> WORK ORDER: A word-for-word copy of the entries is needed, and it should contain no images.

* * *

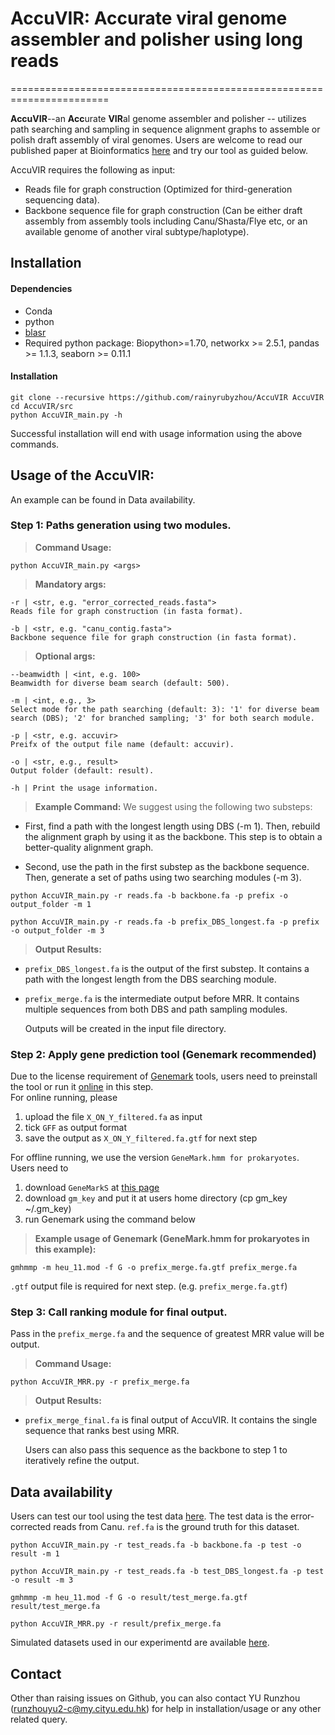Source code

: # AccuVIR: Accurate viral genome assembler and polisher using long reads
=======================================================================

**AccuVIR**--an **Acc**urate **VIR**al genome assembler and polisher -- utilizes path searching and sampling in sequence alignment graphs to assemble or polish draft assembly of viral genomes. Users are welcome to read our published paper at Bioinformatics [here](https://doi.org/10.1093/bioinformatics/btac827) and try our tool as guided below.

AccuVIR requires the following as input:
+ Reads file for graph construction (Optimized for third-generation sequencing data).
+ Backbone sequence file for graph construction (Can be either draft assembly from assembly tools including Canu/Shasta/Flye etc, or an available genome of another viral subtype/haplotype).
 
## Installation

#### Dependencies
- Conda
- python
- [blasr](https://anaconda.org/bioconda/blasr)
- Required python package: Biopython>=1.70, networkx >= 2.5.1, pandas >= 1.1.3, seaborn >= 0.11.1

#### Installation
```console
git clone --recursive https://github.com/rainyrubyzhou/AccuVIR AccuVIR
cd AccuVIR/src
python AccuVIR_main.py -h
```
Successful installation will end with usage information using the above commands.


## Usage of the AccuVIR: 
An example can be found in Data availability. 
### Step 1: Paths generation using two modules.
>**Command Usage:**
```console
python AccuVIR_main.py <args>
```

>**Mandatory args:**
```console
-r | <str, e.g. "error_corrected_reads.fasta">
Reads file for graph construction (in fasta format). 

-b | <str, e.g. "canu_contig.fasta">
Backbone sequence file for graph construction (in fasta format). 
```
>**Optional args:**
```console
--beamwidth | <int, e.g. 100>
Beamwidth for diverse beam search (default: 500).

-m | <int, e.g., 3>
Select mode for the path searching (default: 3): '1' for diverse beam search (DBS); '2' for branched sampling; '3' for both search module.

-p | <str, e.g. accuvir>
Preifx of the output file name (default: accuvir).

-o | <str, e.g., result>
Output folder (default: result).

-h | Print the usage information. 
```
>**Example Command:**
We suggest using the following two substeps:

- First, find a path with the longest length using DBS (-m 1). Then, rebuild the alignment graph by using it as the backbone. This step is to obtain a better-quality alignment graph.

- Second, use the path in the first substep as the backbone sequence. Then, generate a set of paths using two searching modules (-m 3).

```console
python AccuVIR_main.py -r reads.fa -b backbone.fa -p prefix -o output_folder -m 1

python AccuVIR_main.py -r reads.fa -b prefix_DBS_longest.fa -p prefix -o output_folder -m 3

```


>**Output Results:**
+ `prefix_DBS_longest.fa` is the output of the first substep. It contains a path with the longest length from the DBS searching module.  

+ `prefix_merge.fa` is the intermediate output before MRR. It contains multiple sequences from both DBS and path sampling modules.  

    Outputs will be created in the input file directory. 

### Step 2: Apply gene prediction tool (Genemark recommended)

Due to the license requirement of [Genemark](http://exon.gatech.edu/GeneMark/) tools, users need to preinstall the tool or run it [online](http://exon.gatech.edu/GeneMark/gmhmmp.cgi) in this step.   
For online running, please 
1. upload the file `X_ON_Y_filtered.fa` as input
2. tick `GFF` as output format 
3. save the output as `X_ON_Y_filtered.fa.gtf` for next step

For offline running, we use the version `GeneMark.hmm for prokaryotes`. Users need to 
1. download `GeneMarkS` at [this page](http://exon.gatech.edu/GeneMark/license_download.cgi)
2. download `gm_key` and put it at users home directory (cp gm_key ~/.gm_key)
3. run Genemark using the command below
>**Example usage of Genemark (GeneMark.hmm for prokaryotes in this example):**
```console
gmhmmp -m heu_11.mod -f G -o prefix_merge.fa.gtf prefix_merge.fa
```

`.gtf` output file is required for next step. (e.g. `prefix_merge.fa.gtf`)


### Step 3: Call ranking module for final output.
Pass in the `prefix_merge.fa` and the sequence of greatest MRR value will be output.
>**Command Usage:**
```console
python AccuVIR_MRR.py -r prefix_merge.fa
```
>**Output Results:** 

 + `prefix_merge_final.fa` is final output of AccuVIR. It contains the single sequence that ranks best using MRR. 

    Users can also pass this sequence as the backbone to step 1 to iteratively refine the output. 

## Data availability
Users can test our tool using the test data [here](https://drive.google.com/drive/folders/1iCNVjkw_LEhd8pYfS4QDXEAmVAHZW2N9). The test data is the error-corrected reads from Canu. `ref.fa` is the ground truth for this dataset. 
```console
python AccuVIR_main.py -r test_reads.fa -b backbone.fa -p test -o result -m 1

python AccuVIR_main.py -r test_reads.fa -b test_DBS_longest.fa -p test -o result -m 3

gmhmmp -m heu_11.mod -f G -o result/test_merge.fa.gtf result/test_merge.fa

python AccuVIR_MRR.py -r result/prefix_merge.fa

```


Simulated datasets used in our experimentd are available [here](https://drive.google.com/drive/folders/1jIIBaANO5Gi0EeECuxq_7IHYScds4dDB).
## Contact
Other than raising issues on Github, you can also contact YU Runzhou (runzhouyu2-c@my.cityu.edu.hk) for help in installation/usage or any other related query.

* * *

> RESULT:
Source code

: # AccuVIR: Accurate viral genome assembler and polisher using long reads
=======================================================================

**AccuVIR**--an **Acc**urate **VIR**al genome assembler and polisher -- utilizes path searching and sampling in sequence alignment graphs to assemble or polish draft assembly of viral genomes. Users are welcome to read our published paper at Bioinformatics [here](https://doi.org/10.1093/bioinformatics/btac827) and try our tool as guided below.

AccuVIR requires the following as input:
+ Reads file for graph construction (Optimized for third-generation sequencing data).
+ Backbone sequence file for graph construction (Can be either draft assembly from assembly tools including Canu/Shasta/Flye etc, or an available genome of another viral subtype/haplotype).
 
## Installation

#### Dependencies
- Conda
- python
- [blasr](https://anaconda.org/bioconda/blasr)
- Required python package: Biopython>=1.70, networkx >= 2.5.1, pandas >= 1.1.3, seaborn >= 0.11.1

#### Installation
```console
git clone --recursive https://github.com/rainyrubyzhou/AccuVIR AccuVIR
cd AccuVIR/src
python AccuVIR_main.py -h
```
Successful installation will end with usage information using the above commands.


## Usage of the AccuVIR: 
An example can be found in Data availability. 
### Step 1: Paths generation using two modules.
>**Command Usage:**
```console
python AccuVIR_main.py <args>
```

>**Mandatory args:**
```console
-r | <str, e.g. "error_corrected_reads.fasta">
Reads file for graph construction (in fasta format). 

-b | <str, e.g. "canu_contig.fasta">
Backbone sequence file for graph construction (in fasta format). 
```
>**Optional args:**
```console
--beamwidth | <int, e.g. 100>
Beamwidth for diverse beam search (default: 500).

-m | <int, e.g., 3>
Select mode for the path searching (default: 3): '1' for diverse beam search (DBS); '2' for branched sampling; '3' for both search module.

-p | <str, e.g. accuvir>
Preifx of the output file name (default: accuvir).

-o | <str, e.g., result>
Output folder (default: result).

-h | Print the usage information. 
```
>**Example Command:**
We suggest using the following two substeps:

- First, find a path with the longest length using DBS (-m 1). Then, rebuild the alignment graph by using it as the backbone. This step is to obtain a better-quality alignment graph.

- Second, use the path in the first substep as the backbone sequence. Then, generate a set of paths using two searching modules (-m 3).

```console
python AccuVIR_main.py -r reads.fa -b backbone.fa -p prefix -o output_folder -m 1

python AccuVIR_main.py -r reads.fa -b prefix_DBS_longest.fa -p prefix -o output_folder -m 3

```


>**Output Results:**
+ `prefix_DBS_longest.fa` is the output of the first substep. It contains a path with the longest length from the DBS searching module.  

+ `prefix_merge.fa` is the intermediate output before MRR. It contains multiple sequences from both DBS and path sampling modules.  

    Outputs will be created in the input file directory. 

### Step 2: Apply gene prediction tool (Genemark recommended)

Due to the license requirement of [Genemark](http://exon.gatech.edu/GeneMark/) tools, users need to preinstall the tool or run it [online](http://exon.gatech.edu/GeneMark/gmhmmp.cgi) in this step.   
For online running, please 
1. upload the file `X_ON_Y_filtered.fa` as input
2. tick `GFF` as output format 
3. save the output as `X_ON_Y_filtered.fa.gtf` for next step

For offline running, we use the version `GeneMark.hmm for prokaryotes`. Users need to 
1. download `GeneMarkS` at [this page](http://exon.gatech.edu/GeneMark/license_download.cgi)
2. download `gm_key` and put it at users home directory (cp gm_key ~/.gm_key)
3. run Genemark using the command below
>**Example usage of Genemark (GeneMark.hmm for prokaryotes in this example):**
```console
gmhmmp -m heu_11.mod -f G -o prefix_merge.fa.gtf prefix_merge.fa
```

`.gtf` output file is required for next step. (e.g. `prefix_merge.fa.gtf`)


### Step 3: Call ranking module for final output.
Pass in the `prefix_merge.fa` and the sequence of greatest MRR value will be output.
>**Command Usage:**
```console
python AccuVIR_MRR.py -r prefix_merge.fa
```
>**Output Results:** 

 + `prefix_merge_final.fa` is final output of AccuVIR. It contains the single sequence that ranks best using MRR. 

    Users can also pass this sequence as the backbone to step 1 to iteratively refine the output. 

## Data availability
Users can test our tool using the test data [here](https://drive.google.com/drive/folders/1iCNVjkw_LEhd8pYfS4QDXEAmVAHZW2N9). The test data is the error-corrected reads from Canu. `ref.fa` is the ground truth for this dataset. 
```console
python AccuVIR_main.py -r test_reads.fa -b backbone.fa -p test -o result -m 1

python AccuVIR_main.py -r test_reads.fa -b test_DBS_longest.fa -p test -o result -m 3

gmhmmp -m heu_11.mod -f G -o result/test_merge.fa.gtf result/test_merge.fa

python AccuVIR_MRR.py -r result/prefix_merge.fa

```


Simulated datasets used in our experimentd are available [here](https://drive.google.com/drive/folders/1jIIBaANO5Gi0EeECuxq_7IHYScds4dDB).
## Contact
Other than raising issues on Github, you can also contact YU Runzhou (runzhouyu2-c@my.cityu.edu.hk) for help in installation/usage or any other related query.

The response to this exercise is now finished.